Lumière bénit Hill

S'intéressant à tous les cinémas de patrimoine, le festival Lumière défriche un terrain quasiment vierge et a le bon goût de sortir du purgatoire des auteurs avant qu'il ne soit trop tard. Après le regretté Michael Cimino et Ted Kotcheff, c'est au tour d'un autre boss des années 1980 de se voir honoré à Lyon : Walter Hill.


Né en 1942, Walter Hill appartient à cette génération aussi dorée que cannibale ayant favorisé l'émergence d'un Nouvel Hollywood durant les seventies. S'il ne figure pas aujourd'hui au premier rang des “notables” universellement révérés et oscarisés, sa réputation comme son influence ne cessent de croître, en particulier du côté des amateurs de cinéma de genre et parmi ses jeunes confrères.

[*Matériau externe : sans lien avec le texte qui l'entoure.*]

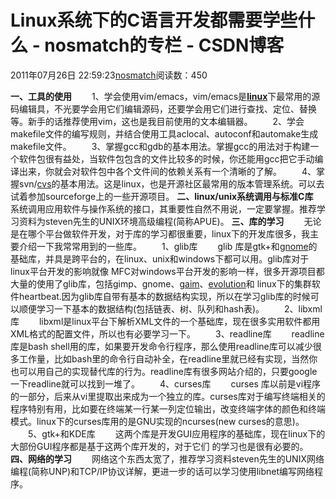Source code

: # Linux系统下的C语言开发都需要学些什么 - nosmatch的专栏 - CSDN博客
2011年07月26日 22:59:23[nosmatch](https://me.csdn.net/HDUTigerkin)阅读数：450

**一、工具的使用**
　　1、学会使用vim/emacs，vim/emacs是[**linux**](http://search.yesky.com/search.do?stype=0&wd=Linux)下最常用的源码编辑具，不光要学会用它们编辑源码，还要学会用它们进行查找、定位、替换等。新手的话推荐使用vim，这也是我目前使用的文本编辑器。
　　2、学会makefile文件的编写规则，并结合使用工具aclocal、autoconf和automake生成makefile文件。
　　3、掌握gcc和gdb的基本用法。掌握gcc的用法对于构建一个软件包很有益处，当软件包包含的文件比较多的时候，你还能用gcc把它手动编译出来，你就会对软件包中各个文件间的依赖关系有一个清晰的了解。
　　4、掌握svn/[cvs](http://www.mydown.com/soft/develop/others/276/404776.shtml)的基本用法。这是linux，也是开源社区最常用的版本管理系统。可以去试着参加sourceforge上的一些开源项目。
**二、linux/unix系统调用与标准C库**
　　系统调用应用软件与操作系统的接口，其重要性自然不用说，一定要掌握。推荐学习资料为steven先生的UNIX环境高级编程(简称APUE)。
**三、库的学习**
　　无论是在哪个平台做软件开发，对于库的学习都很重要，linux下的开发库很多，我主要介绍一下我常常用到的一些库。
　　1、glib库
　　glib 库是gtk+和[gnome](http://www.mydown.com/game/dmtp/36/423536.shtml)的基础库，并具是跨平台的，在linux、unix和windows下都可以用。glib库对于linux平台开发的影响就像 MFC对windows平台开发的影响一样，很多开源项目都大量的使用了glib库，包括gimp、gnome、[gaim](http://www.mydown.com/soft/network/comunication/334/405334.shtml)、[evolution](http://www.mydown.com/desktop/77/77385.html)和 linux下的集群软件heartbeat.因为glib库自带有基本的数据结构实现，所以在学习glib库的时候可以顺便学习一下基本的数据结构(包括链表、树、队列和hash表)。
　　2、libxml库
　　libxml是linux平台下解析XML文件的一个基础库，现在很多实用软件都用XML格式的配置文件，所以也有必要学习一下。
　　3、readline库
　　readline 库是bash shell用的库，如果要开发命令行程序，那么使用readline库可以减少很多工作量，比如bash里的命令行自动补全，在readline里就已经有实现，当然你也可以用自己的实现替代库的行为。readline库有很多网站介绍的，只要google一下readline就可以找到一堆了。
　　4、curses库
　　curses 库以前是vi程序的一部分，后来从vi里提取出来成为一个独立的库。curses库对于编写终端相关的程序特别有用，比如要在终端某一行某一列定位输出，改变终端字体的颜色和终端模式。linux下的curses库用的是GNU实现的ncurses(new curses的意思)。
　　5、gtk+和KDE库
　　这两个库是开发GUI应用程序的基础库，现在linux下的大部份GUI程序都是基于这两个库开发的，对于它们 的学习也是很有必要的。
**四、网络的学习**
　　网络这个东西太宽了，推荐学习资料steven先生的UNIX网络编程(简称UNP)和TCP/IP协议详解，更进一步的话可以学习使用libnet编写网络程序。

Auteur complet et respecté, Hill a connu ses principaux succès en tant que scénariste : c'est lui qui écrivit Guet-apens (1972) pour Peckinpah ou Alien (1979) pour Ridley Scott — plutôt contrariant pour quelqu'un se destinant à la profession de cinéaste. Or, à Los Angeles, le talent d'un metteur en scène se mesurant au nombre de dollars que ses films rapportent au box-office, Hill souffrait pour ses producteurs d'un manque de constance dans la réussite…

À toute vitesse

Son passage à la réalisation se fait pourtant sous de bons auspices avec Le Bagarreur (1975) : de l'action pure, un fond politique, des stars, des bénéfices… La jeune Isabelle Adjani se montre même séduite par ce coup d'essai : le film plaide en faveur de Hill lorsque celui-ci la sollicite pour endosser le rôle de la joueuse dans son projet suivant, Driver (1978). Une course-poursuite métaphysique, un jeu du chat et de la souris entre un pilote pour braqueurs hiératique (Ryan O'Neal) et un flic (Bruce Dern) ayant fait de sa capture davantage qu'une affaire personnelle : une obsession démente.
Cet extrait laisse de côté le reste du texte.